Are you a recordkeeping pack rat? Many individuals and businesses hold onto paper and digital records indefinitely — just in case. But securely storing years of financial records can become burdensome. Here is some guidance to help minimize recordkeeping overload.

Tax Returns

  • Most tax advisors will recommend you hold onto copies of your completed tax returns indefinitely. Why? That way, you can prove to the IRS you filed. Even if you do not keep the returns forever, you should hang onto them for at least six years after they are due or filed, whichever is later.

Backup Records

  • It is a good idea to keep records supporting items shown on your tax return until the statute of limitations runs out — generally, three years from the due date of the return or the date you filed, whichever is later. Examples of supporting documents include: 
    • Canceled checks and receipts for alimony payments
    • Charitable contributions
    • Mortgage interest payments
    • Retirement plan contributions. 

NOTE: You are not necessarily safe from an IRS audit after three years, however. There are some exceptions to the three-year rule. For example, if the IRS has reason to believe your income was understated by 25% or more, the statute of limitations for an audit increases to six years. Or, if there is suspicion of fraud or you do not file a tax return at all, there is no time limit for the IRS to launch an inquiry.

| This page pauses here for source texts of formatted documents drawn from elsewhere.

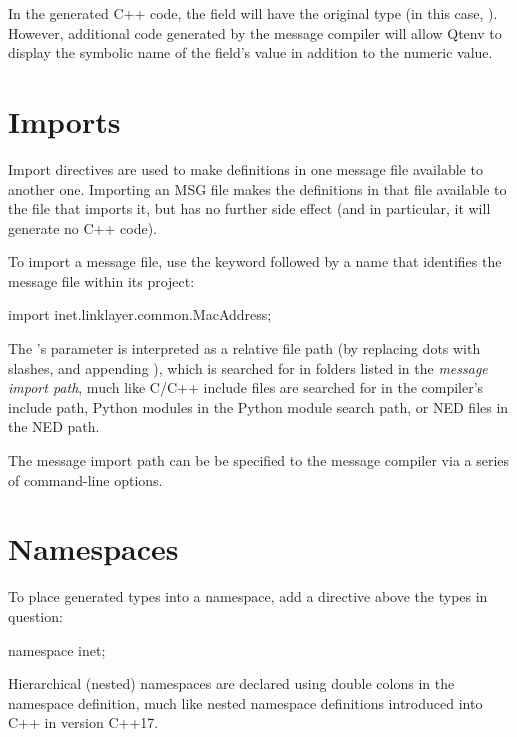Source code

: In the generated C++ code, the field will have the original type (in this case,
). However, additional code generated by the message compiler
will allow Qtenv to display the symbolic name of the field's value in addition
to the numeric value.


\section{Imports}
\label{sec:msg-defs:imports}

Import directives are used to make definitions in one message file available to another
one. Importing an MSG file makes the definitions in that file available to the
file that imports it, but has no further side effect (and in particular, it will
generate no C++ code).

To import a message file, use the  keyword followed by a name
that identifies the message file within its project:

\begin{msg}
import inet.linklayer.common.MacAddress;
\end{msg}

The 's parameter is interpreted as a relative file path (by
replacing dots with slashes, and appending ), which is searched for in
folders listed in the \textit{message import path}, much like C/C++ include
files are searched for in the compiler's include path, Python modules in the
Python module search path, or NED files in the NED path.

The message import path can be be specified to the message compiler via a series
of  command-line options.


\section{Namespaces}
\label{sec:msg-defs:namespaces}
\label{sec:msg-defs:declaring-a-namespace} %

To place generated types into a namespace, add a  directive
above the types in question:

\begin{msg}
namespace inet;
\end{msg}

Hierarchical (nested) namespaces are declared using double colons in the
namespace definition, much like nested namespace definitions introduced into
C++ in version C++17.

  • Also, records supporting figures affecting multiple years, such as carryovers of charitable deductions, net operating loss carrybacks or carryforwards, or casualty losses, need to be saved until the deductions no longer in effect, plus seven years, according to IRS instructions.

Employee Records

  • Keep personnel records for three years after an employee has been terminated. Also, maintain records supporting employee earnings for at least four years. This timeframe should cover various state and federal requirements. However, do not throw away records that might involve unclaimed property, such as a final paycheck not claimed by a former employee. Timecards specifically must be kept for at least three years if your business engages in interstate commerce and is subject to the Fair Labor Standards Act. However, it is a best practice for all companies to keep the files for several years in case questions arise.

Employment Tax Records

  • Keep four years from the date the tax was due or the date it was paid, whichever is longer.

Travel & Entertainment Records

  • For travel and transportation expenses supported by mileage logs and other receipts, keep supporting documents for the three-year statute of limitations.

Property

  • Records used to substantiate the cost and deductions (such as depreciation, amortization, and depletion) associated with business property must be maintained to determine the basis and gain (or loss) on the sale. Keep these for as long as you own the asset, plus seven years, according to IRS guidelines.

IMPORTANT NOTE: These guidelines are all geared toward complying with federal tax obligations.

Secure Disposal of Sensitive Data

Think twice about keeping certain financial records indefinitely. The more records you store, the higher the likelihood your data will be stolen or hacked. Destroying sensitive documents can reduce the chances you or your company’s employees and customers will become identity theft victims.

Regardless of whether you are tossing out personal or business financial documents, always shred them thoroughly first. Also, use proper disposal protocol for any computers and other electronic equipment (such as printers and copiers) that may contain financial data. Simply deleting files using File Manager — or a sledgehammer — is not enough. Proper disposal requires a device’s hard drive to be rewritten multiple times.

If you fail to use proper disposal techniques, tech-savvy hackers may be able to re-create sensitive data from the device’s hard drive when it is thrown out, donated to a charity, or returned to the lessor after the lease term has expired. Outside vendors can help manage your asset disposal needs, but they also can pose additional risks. Your Smith Schafer professional can help you choose a reliable vendor that conducts background checks on employees, offers risk indemnification, tracks assets during the disposal process, and ensures assets are disposed of in an environmentally responsible manner.